In male rats, decellularized and vital side wall aneurysms were treated by coil (n=16) or stent embolization (n=15). The cell tracer CM-Dil dye was injected into the clamped aorta before aneurysm suture to mark initial endothelial cells in the parent artery and enable tracking of their proliferation during follow-up. Aneurysms were analyzed for growth, thrombus formation, and recurrence. Histological evaluation followed with cell counts for specific regions-of-interest.

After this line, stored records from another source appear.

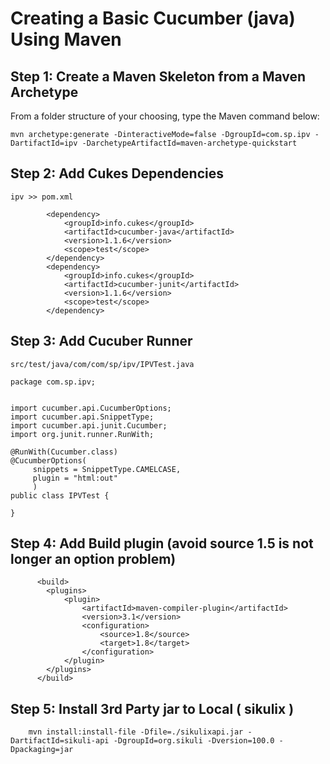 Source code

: # Creating a Basic Cucumber (java) Using Maven

## Step 1: Create a Maven Skeleton from a Maven Archetype

From a folder structure of your choosing, type the Maven command below: 

`mvn archetype:generate -DinteractiveMode=false -DgroupId=com.sp.ipv -DartifactId=ipv -DarchetypeArtifactId=maven-archetype-quickstart`


## Step 2: Add Cukes Dependencies 

`ipv >> pom.xml`


```
        <dependency>
            <groupId>info.cukes</groupId>
            <artifactId>cucumber-java</artifactId>
            <version>1.1.6</version>
            <scope>test</scope>
        </dependency>
        <dependency>
            <groupId>info.cukes</groupId>
            <artifactId>cucumber-junit</artifactId>
            <version>1.1.6</version>
            <scope>test</scope>
        </dependency>
```


## Step 3: Add Cucuber Runner

`src/test/java/com/com/sp/ipv/IPVTest.java`


   ```
   package com.sp.ipv;


   import cucumber.api.CucumberOptions;
   import cucumber.api.SnippetType;
   import cucumber.api.junit.Cucumber;
   import org.junit.runner.RunWith;

   @RunWith(Cucumber.class)
   @CucumberOptions(
        snippets = SnippetType.CAMELCASE,
        plugin = "html:out"
        )
   public class IPVTest {
   
   }
   
   ```


## Step 4: Add Build plugin (avoid source 1.5 is not longer an option problem)


```
      <build>
        <plugins>
            <plugin>
                <artifactId>maven-compiler-plugin</artifactId>
                <version>3.1</version>
                <configuration>
                    <source>1.8</source>
                    <target>1.8</target>
                </configuration>
            </plugin>
        </plugins>
      </build>
```
      
## Step 5: Install 3rd Party jar to Local ( sikulix )


```
    mvn install:install-file -Dfile=./sikulixapi.jar -DartifactId=sikuli-api -DgroupId=org.sikuli -Dversion=100.0 -Dpackaging=jar

```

During follow-up, none of the 31 aneurysms ruptured. Macroscopic residual perfusion was observed in 12/16 rats after coiling and in 1/15 after stenting. Amounts of CM-Dil +cells in coiled versus stented decellularized aneurysms significantly decreased in the thrombus on day 7 (p=0.01) and neointima on day 21 (p=0.04). For vital aneurysms, the number of CM-Dil +cells in the neointima on day 21 showed no significant difference.
Healing patterns were worse in coil-treated than stent-treated aneurysms. Cell migration forming a neointima seemed mainly dependent on the adjacent vessel in decellularized aneurysms, but appeared buoyed by recruitment from aneurysm wall cells in vital aneurysms. Therefore, a cell-rich parent artery might be crucial.
不同于夹闭术直接形成阻止颅内动脉瘤内血流的屏障,血管内治疗依赖于血栓形成和新生内膜形成。因此,连续的内皮细胞层对于防止先前动脉瘤内的血流至关重要。本研究旨在探讨血管内治疗后动脉瘤的新生内膜中内皮细胞的来源,特别是母动脉中的细胞是否在新生内膜形成中发挥作用。
在雄性大鼠中,去细胞化和有活力的侧壁动脉瘤分别接受线圈(n=16)或支架栓塞(n=15)治疗。在缝合动脉瘤前,将细胞示踪剂 CM-Dil 染料注入夹闭的主动脉内,以标记母动脉中最初的内皮细胞,并能够在随访期间追踪其增殖。分析动脉瘤的生长、血栓形成和复发情况。进行组织学评估并对特定的感兴趣区域进行细胞计数。
在随访期间,31 个动脉瘤均未破裂。线圈治疗后 16 只大鼠中的 12 只和支架治疗后 15 只大鼠中的 1 只观察到宏观残余灌注。在第 7 天(p=0.01)和第 21 天(p=0.04)的血栓中,线圈与支架处理的去细胞化动脉瘤中的 CM-Dil+细胞数量明显减少。对于有活力的动脉瘤,第 21 天新生内膜中的 CM-Dil+细胞数量无显著差异。
线圈治疗的动脉瘤比支架治疗的动脉瘤愈合情况更差。在去细胞化动脉瘤中,形成新生内膜的细胞迁移似乎主要依赖于相邻的血管,但在有活力的动脉瘤中,似乎是由动脉瘤壁细胞的募集所推动。因此,富含细胞的母动脉可能至关重要。